Un clin d'oeil autour de ce qui nous préoccupe quelque peu !

Partager ses psychoses est sans doute une forme de thérapie… 

De sa hauteur, Dame dune d’aval contemplait avec dédain les flots déchaînés. N’était-elle point là depuis des années à protéger de sa masse le littoral. Confiante, Dame Dune regardait les rouleaux rugissants, pointant leurs premiers dards encore peu acérés. Leurs griffures étaient encore bien superficielles.

Soudain, une vague plus ambitieuse entreprit de lécher le pied de la dune. Rien d’inquiétant, pensa-t-elle, du haut de son arrogance.

Et pourtant, la bataille ne faisait que commencer.

Une nouvelle lame plus affûtée s’écrasa, suivie d’une autre et d’une autre encore. Les déferlantes qui paraissaient encore si lointaines s’étaient maintenant rapprochées. Du fin fond de l’horizon parvenaient les alignements de rouleaux écrasant sa rampe de leur masse.

Le travail de sape avait maintenant commencé, laissant la place aux bataillons organisés. Ils arrivaient les uns derrière les autres, en ordre de marche, chacun entamant un peu plus le pied de la dune aspirant consciencieusement le sable qui ne demandait qu’à se dégager, à être entraîné avec le courant.  Dame dune commençait à s’inquiéter, on était pourtant encore loin de la pleine marée, mais déjà sa première garde faiblissait.

La véritable armée allait bientôt arriver.

Elle surgit, comme une furie, sans prévenir. Ce n’était plus une vague, mais plusieurs, maintenant, se chevauchant l’une l’autre. Le tumulte des déferlantes était assourdissant.

Pourtant, l’écume, les embruns cachaient encore le cœur de la meute. Celui-ci pointa finalement son nez, plutôt que la dune ne l’avait imaginé. C’était maintenant une succession de lames massives qui se brisaient sur les flancs de la dune, chacune plus forte, déchaînées, sapant cet amas indolent tel un tigre enragé broyant tout sur son passage.

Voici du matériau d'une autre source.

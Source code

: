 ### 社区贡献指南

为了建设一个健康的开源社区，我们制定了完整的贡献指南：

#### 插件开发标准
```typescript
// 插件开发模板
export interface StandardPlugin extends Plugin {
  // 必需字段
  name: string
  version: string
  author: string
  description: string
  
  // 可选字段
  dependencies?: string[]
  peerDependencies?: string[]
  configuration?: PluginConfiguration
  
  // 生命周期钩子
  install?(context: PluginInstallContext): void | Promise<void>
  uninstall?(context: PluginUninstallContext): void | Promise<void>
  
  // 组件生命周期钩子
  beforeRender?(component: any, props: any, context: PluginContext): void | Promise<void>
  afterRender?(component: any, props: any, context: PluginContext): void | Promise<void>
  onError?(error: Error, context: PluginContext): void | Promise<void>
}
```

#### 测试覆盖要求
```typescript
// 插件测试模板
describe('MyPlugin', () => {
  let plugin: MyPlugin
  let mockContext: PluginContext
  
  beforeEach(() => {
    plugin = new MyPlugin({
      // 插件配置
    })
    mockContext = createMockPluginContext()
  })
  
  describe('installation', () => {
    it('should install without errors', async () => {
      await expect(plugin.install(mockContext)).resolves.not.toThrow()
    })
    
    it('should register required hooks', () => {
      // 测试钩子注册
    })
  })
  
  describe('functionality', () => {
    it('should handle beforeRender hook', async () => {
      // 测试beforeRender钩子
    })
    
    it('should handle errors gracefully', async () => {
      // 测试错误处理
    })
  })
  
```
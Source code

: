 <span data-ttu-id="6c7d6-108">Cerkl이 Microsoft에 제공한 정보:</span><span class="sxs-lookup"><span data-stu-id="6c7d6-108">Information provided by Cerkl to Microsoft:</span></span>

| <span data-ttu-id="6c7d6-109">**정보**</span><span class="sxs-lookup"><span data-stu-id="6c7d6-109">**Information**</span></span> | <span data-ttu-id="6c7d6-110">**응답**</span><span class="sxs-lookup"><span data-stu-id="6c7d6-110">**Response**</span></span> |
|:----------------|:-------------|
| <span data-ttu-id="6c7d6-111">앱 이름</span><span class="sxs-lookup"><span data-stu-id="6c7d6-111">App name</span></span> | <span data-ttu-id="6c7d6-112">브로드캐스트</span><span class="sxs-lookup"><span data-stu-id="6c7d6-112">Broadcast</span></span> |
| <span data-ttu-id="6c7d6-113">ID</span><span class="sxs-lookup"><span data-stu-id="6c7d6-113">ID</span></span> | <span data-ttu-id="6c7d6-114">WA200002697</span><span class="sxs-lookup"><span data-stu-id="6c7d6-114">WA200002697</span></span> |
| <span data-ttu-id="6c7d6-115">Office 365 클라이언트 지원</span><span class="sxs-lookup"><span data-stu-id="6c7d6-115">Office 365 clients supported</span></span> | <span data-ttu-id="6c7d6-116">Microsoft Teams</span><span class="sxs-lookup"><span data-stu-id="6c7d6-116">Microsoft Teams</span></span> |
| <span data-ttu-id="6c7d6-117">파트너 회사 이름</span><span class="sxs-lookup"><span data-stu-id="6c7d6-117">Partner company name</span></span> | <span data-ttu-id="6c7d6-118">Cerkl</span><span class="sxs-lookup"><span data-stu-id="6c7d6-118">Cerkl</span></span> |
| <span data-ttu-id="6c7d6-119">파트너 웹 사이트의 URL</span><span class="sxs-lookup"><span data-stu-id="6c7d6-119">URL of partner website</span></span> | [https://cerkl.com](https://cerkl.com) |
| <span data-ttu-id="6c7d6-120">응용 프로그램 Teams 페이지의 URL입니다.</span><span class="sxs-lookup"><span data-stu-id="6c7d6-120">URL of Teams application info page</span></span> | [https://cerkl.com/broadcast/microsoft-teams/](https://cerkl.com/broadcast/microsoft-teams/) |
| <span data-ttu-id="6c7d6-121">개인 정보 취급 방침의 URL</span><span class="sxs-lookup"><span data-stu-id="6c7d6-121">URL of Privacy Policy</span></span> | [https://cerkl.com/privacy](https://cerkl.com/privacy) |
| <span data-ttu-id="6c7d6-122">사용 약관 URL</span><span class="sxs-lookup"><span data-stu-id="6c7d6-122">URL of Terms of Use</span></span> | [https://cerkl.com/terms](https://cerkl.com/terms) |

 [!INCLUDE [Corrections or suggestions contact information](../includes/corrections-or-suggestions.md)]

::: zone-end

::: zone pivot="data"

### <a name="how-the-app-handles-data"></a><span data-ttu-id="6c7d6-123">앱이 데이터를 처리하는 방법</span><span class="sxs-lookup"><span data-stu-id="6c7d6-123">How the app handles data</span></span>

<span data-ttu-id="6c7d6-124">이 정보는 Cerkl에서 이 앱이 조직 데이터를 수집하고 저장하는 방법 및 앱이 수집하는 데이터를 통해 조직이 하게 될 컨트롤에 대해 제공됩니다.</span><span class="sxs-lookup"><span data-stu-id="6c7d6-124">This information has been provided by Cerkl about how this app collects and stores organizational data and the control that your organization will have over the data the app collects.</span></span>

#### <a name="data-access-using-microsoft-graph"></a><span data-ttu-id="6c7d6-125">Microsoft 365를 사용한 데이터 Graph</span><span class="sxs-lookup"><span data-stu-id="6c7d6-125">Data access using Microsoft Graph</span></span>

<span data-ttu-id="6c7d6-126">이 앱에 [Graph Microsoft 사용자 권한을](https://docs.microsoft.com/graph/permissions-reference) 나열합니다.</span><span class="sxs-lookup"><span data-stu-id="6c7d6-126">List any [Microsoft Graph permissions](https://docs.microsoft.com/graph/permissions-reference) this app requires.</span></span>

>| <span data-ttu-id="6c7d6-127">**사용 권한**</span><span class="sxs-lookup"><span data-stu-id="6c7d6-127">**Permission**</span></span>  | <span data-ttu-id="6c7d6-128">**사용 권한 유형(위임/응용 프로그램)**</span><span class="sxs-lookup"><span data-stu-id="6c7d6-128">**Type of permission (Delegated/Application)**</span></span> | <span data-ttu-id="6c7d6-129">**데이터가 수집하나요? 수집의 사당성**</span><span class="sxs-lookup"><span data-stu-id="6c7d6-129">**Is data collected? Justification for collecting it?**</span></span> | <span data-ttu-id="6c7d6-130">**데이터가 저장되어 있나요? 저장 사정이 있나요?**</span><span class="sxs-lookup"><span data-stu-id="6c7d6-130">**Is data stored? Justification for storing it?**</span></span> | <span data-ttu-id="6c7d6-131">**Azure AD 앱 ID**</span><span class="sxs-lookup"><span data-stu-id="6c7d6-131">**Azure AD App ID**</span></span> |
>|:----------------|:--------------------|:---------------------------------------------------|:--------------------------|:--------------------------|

La furie destructrice finit par empiéter la placidité de cette masse inerte. Elle ne faisait plus la fière, maintenant.

Dame dune subissait, elle n’avait plus le temps de reprendre des forces.  On sentait bien que les choses allaient empirer. La rage brute se déferlait sans raison, juste pour mordre, comme pour se venger de cette morgue inertie.

Soudain, rappliquant du plus profond de l’océan, une monstrueuse vague assassine arriva, la gueule béante, ourlée d’écume. Dame Dune se sentit tressaillir en sa profondeur. La morsure alla droit au cœur, le choc fut, cette fois, trop brutal. D’un coup, ses sphincters lâchèrent prise. Tout s’effondra lamentablement en masse.

Le sable s’écoulait maintenant de façon régulière.  Les assauts répétés des griffes effrayantes démembraient ce corps sans défense, écroulant des pans entiers de sable, repris ensuite d’une main puissante par la vague suivante.

Plus rien n’arrêtait ces flots, galvanisés par ce vent tumultueux. De vagues hyènes affamées festoyaient sur ces mets, nettoyant consciencieusement la place.

La mer sentait bien que, cette fois-ci, elle avait gagné, enjambé cette dune arrogante pour reprendre ce territoire qui,  autrefois, lui revenait. La victoire lui appartenait, restait plus qu’à se partager les fleurons côtiers que Dame dune protégeait de sa puissante masse…

Mais, au moment où la partie allait être gagnée, le flux se retira, émoussant la puissance des vagues, laissant derrière elles un territoire dévasté.